All characters 18+.
*****
The night was chill and the light of the piercingly white crescent in the sky loomed over the prince in his chambers. The breeze made his nipples hard and all the hair on his body stick up like sentinel trees. "It cannot be passed midnight yet," the prince thought. He flung the sheets away and stood naked in front of a grand and narrow mirror, admiring himself, as he often did. "My father gave me this," the boy consoled himself, "there is no shame in admiring it." He put on his crimson robes and left the chambers.
He had no real reason to wander the corridors other than to find something to do. He had had trouble sleeping, but when he did sleep, his dreams were littered with frightening images of blood and burning towers. "I am safe in here."

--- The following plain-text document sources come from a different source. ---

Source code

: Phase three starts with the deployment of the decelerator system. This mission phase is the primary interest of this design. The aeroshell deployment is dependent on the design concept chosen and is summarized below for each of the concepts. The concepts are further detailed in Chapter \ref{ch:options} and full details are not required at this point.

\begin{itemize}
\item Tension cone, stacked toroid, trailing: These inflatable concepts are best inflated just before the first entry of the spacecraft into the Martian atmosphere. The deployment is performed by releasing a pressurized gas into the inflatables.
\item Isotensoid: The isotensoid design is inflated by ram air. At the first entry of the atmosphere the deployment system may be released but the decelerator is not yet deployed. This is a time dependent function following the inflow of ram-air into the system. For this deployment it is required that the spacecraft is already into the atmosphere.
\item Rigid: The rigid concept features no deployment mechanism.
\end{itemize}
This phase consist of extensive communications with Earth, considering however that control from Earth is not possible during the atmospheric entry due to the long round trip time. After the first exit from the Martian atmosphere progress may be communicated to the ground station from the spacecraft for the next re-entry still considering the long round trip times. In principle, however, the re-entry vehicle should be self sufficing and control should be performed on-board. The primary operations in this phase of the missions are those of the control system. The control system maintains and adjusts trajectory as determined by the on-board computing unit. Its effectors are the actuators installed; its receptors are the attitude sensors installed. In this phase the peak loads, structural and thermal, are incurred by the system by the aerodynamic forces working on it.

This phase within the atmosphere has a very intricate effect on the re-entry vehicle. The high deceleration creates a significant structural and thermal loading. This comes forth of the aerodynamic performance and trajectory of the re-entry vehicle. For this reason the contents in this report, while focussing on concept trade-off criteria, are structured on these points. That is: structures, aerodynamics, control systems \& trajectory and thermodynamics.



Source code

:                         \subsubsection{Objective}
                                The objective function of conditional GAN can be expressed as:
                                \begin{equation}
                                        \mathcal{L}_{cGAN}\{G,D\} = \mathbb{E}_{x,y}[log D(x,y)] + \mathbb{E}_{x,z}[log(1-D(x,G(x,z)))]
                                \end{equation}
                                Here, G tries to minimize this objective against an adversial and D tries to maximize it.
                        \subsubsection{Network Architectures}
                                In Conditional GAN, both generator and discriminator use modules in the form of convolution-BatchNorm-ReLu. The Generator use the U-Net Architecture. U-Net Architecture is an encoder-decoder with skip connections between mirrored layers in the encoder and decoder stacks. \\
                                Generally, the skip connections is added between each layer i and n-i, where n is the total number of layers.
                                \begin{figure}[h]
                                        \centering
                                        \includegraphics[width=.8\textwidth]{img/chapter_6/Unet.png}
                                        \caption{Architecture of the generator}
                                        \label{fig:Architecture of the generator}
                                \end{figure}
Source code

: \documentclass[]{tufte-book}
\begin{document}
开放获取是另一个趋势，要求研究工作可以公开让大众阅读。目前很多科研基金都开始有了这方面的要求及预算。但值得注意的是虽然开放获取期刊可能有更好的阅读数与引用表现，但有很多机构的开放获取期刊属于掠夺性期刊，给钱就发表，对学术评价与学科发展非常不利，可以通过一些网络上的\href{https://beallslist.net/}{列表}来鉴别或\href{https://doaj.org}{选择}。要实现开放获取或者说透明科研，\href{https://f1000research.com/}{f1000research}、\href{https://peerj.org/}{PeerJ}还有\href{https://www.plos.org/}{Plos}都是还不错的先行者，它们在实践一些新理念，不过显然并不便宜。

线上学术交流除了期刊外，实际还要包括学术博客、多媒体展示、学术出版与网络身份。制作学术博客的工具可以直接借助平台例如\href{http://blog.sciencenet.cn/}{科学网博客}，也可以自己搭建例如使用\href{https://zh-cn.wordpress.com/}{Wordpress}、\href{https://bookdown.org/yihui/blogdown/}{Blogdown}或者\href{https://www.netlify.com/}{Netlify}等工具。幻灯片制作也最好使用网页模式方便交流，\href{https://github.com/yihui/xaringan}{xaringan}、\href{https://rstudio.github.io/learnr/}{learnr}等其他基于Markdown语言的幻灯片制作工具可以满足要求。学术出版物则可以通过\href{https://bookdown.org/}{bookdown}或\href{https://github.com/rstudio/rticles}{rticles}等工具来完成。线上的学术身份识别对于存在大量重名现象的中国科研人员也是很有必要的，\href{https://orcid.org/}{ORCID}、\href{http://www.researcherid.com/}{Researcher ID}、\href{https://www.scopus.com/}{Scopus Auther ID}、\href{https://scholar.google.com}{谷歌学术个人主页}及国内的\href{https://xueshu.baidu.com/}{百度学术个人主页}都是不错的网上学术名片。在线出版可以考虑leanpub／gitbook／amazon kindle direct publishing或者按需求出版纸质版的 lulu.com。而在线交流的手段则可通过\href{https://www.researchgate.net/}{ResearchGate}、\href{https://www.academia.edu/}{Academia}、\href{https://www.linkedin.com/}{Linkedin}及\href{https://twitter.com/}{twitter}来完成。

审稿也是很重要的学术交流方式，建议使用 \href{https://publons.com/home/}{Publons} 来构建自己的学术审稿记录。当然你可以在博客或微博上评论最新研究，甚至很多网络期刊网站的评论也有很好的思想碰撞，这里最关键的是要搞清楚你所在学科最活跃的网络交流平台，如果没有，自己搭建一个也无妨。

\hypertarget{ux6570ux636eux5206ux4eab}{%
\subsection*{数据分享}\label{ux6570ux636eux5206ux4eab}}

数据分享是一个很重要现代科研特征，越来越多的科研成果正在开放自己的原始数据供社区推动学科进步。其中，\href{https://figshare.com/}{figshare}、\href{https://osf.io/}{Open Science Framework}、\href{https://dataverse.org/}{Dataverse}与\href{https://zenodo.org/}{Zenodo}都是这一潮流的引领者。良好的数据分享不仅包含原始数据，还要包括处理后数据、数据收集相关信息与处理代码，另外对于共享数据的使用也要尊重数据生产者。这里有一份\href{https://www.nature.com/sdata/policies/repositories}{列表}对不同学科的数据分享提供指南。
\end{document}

The walls of the keep were built from red, orange and black bricks from a variety of sand found from all reaches of the world. Red sands from the beaches in the south, orange sands from the deserts in the east men have failed to find again, and black sands the Grim Mountain spewed hundreds of years ago, before he and his father had even been alive. The prince trailed his fingers across the bricks, aimlessly, until he happened upon a household guard which he knew as Girth. Why they called him Girth? He had never known. So what better time to ask than in the middle of the night, when the moon still hung high.
"Girth," the prince said, admiring his stern face. A pitch black stubble lined his jaw.
"My lord," Girth said, with a smile.
A silver tooth peaked through his full and pink lips. He had gotten it defending the prince himself from an incoming spear. Luckily only the butt of the weapon smashed into his mouth. When the king asked what Girth wanted in return for saving his son, Girth replied simply, "A silver tooth, to serve as a reminder of my loyalty." And the king had laughed joyously, "Silver? I will have you made a whole mouth of pure gold!" But Girth had declined. And although denying a king would, under most circumstances, have his head lopped off, the king understood the man's humbleness. "If that is what you wish," the prince's father told him.
"You never told me," the boy told the Captain of the Guards, "Why they call you Girth."
"If it please m'lord, my birth name's Garth."
"And so why do they call you Girth, Garth?"
"It was your father whom had named me."
"A jape, I presume?"
"Indeed, m'lord."
"Walk with me," the prince demanded.
The halls of the keep were as quiet as ever, but for the sounds of their footsteps side-by-side.